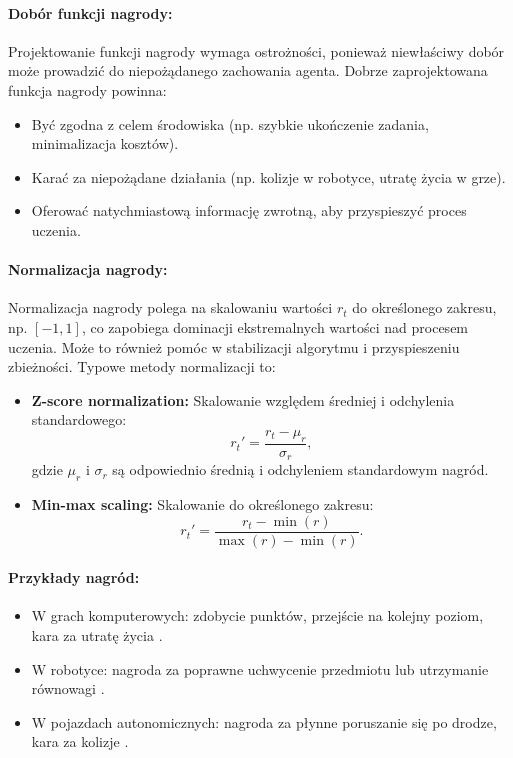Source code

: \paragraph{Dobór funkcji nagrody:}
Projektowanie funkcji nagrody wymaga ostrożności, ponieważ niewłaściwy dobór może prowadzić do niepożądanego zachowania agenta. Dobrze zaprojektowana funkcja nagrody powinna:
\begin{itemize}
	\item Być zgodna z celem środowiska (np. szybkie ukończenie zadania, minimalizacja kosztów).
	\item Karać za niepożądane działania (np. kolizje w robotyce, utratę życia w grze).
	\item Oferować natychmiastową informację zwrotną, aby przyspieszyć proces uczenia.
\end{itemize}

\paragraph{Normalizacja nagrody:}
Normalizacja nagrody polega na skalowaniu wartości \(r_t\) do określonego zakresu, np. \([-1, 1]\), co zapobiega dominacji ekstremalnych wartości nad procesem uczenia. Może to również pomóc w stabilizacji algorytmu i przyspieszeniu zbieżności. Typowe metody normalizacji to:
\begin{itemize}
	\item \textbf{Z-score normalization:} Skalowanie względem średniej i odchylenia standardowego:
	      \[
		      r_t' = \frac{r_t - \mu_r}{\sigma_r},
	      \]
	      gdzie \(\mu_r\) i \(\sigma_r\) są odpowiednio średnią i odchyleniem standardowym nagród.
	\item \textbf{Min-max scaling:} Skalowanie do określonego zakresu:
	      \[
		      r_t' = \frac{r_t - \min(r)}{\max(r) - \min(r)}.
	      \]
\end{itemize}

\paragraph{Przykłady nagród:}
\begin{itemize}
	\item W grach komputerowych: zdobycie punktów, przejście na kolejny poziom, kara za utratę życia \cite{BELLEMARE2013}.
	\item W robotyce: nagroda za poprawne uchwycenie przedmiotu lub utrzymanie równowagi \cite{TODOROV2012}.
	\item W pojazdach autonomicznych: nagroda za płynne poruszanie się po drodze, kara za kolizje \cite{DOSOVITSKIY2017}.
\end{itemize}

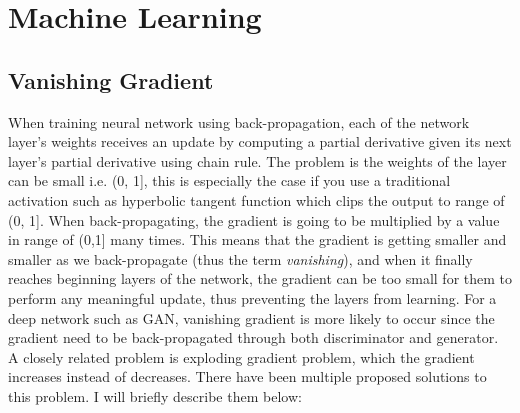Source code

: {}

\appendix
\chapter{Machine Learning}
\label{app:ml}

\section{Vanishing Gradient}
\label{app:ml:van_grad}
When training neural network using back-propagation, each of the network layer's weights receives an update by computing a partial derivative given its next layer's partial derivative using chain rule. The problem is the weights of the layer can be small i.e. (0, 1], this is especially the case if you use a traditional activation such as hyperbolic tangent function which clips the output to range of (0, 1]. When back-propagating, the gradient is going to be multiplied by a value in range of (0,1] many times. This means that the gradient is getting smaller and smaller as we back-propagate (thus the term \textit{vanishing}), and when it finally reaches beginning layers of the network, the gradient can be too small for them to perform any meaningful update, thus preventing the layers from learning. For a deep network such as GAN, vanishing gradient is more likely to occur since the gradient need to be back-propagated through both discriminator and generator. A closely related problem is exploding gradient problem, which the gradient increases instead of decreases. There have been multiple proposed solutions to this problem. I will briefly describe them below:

——

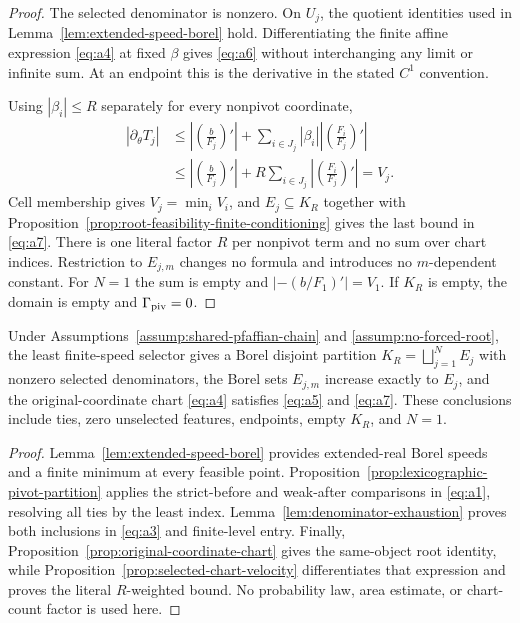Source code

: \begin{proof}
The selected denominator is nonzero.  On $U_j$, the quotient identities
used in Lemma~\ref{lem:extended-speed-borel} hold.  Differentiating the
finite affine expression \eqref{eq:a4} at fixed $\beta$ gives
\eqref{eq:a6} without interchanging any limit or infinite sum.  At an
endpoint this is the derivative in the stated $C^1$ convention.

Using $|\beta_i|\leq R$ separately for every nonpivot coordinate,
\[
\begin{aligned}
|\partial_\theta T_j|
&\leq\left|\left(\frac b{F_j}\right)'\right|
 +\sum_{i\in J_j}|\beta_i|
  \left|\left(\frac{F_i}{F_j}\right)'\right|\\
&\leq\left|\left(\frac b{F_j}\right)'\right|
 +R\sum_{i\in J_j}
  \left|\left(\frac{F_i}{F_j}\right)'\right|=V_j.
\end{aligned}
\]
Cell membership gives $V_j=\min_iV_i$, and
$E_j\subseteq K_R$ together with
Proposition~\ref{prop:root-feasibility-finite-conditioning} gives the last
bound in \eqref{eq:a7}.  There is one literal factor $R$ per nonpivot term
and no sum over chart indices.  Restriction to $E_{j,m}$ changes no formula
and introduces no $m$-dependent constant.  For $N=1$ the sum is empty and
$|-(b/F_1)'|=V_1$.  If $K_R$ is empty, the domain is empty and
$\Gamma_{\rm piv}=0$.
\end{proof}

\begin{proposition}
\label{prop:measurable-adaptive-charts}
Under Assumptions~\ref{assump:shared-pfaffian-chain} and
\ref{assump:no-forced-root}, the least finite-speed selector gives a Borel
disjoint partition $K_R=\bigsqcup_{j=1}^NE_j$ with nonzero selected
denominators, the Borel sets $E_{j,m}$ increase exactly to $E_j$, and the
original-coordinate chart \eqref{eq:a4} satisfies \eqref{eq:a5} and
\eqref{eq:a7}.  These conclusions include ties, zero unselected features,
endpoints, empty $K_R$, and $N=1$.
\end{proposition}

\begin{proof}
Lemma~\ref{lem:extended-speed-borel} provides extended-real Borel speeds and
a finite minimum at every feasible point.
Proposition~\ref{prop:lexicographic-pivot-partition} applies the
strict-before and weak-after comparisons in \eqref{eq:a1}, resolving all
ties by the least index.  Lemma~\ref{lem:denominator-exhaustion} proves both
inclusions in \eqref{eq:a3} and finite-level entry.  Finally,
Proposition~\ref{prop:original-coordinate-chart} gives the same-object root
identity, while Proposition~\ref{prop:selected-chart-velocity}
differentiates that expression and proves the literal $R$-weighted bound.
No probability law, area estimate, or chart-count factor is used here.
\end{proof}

——

- _What needs to be done_
Copy whichever lines in the listing above hold "extended".

- _Solution for this problem_
used in Lemma~\ref{lem:extended-speed-borel} hold.  Differentiating the
Lemma~\ref{lem:extended-speed-borel} provides extended-real Borel speeds and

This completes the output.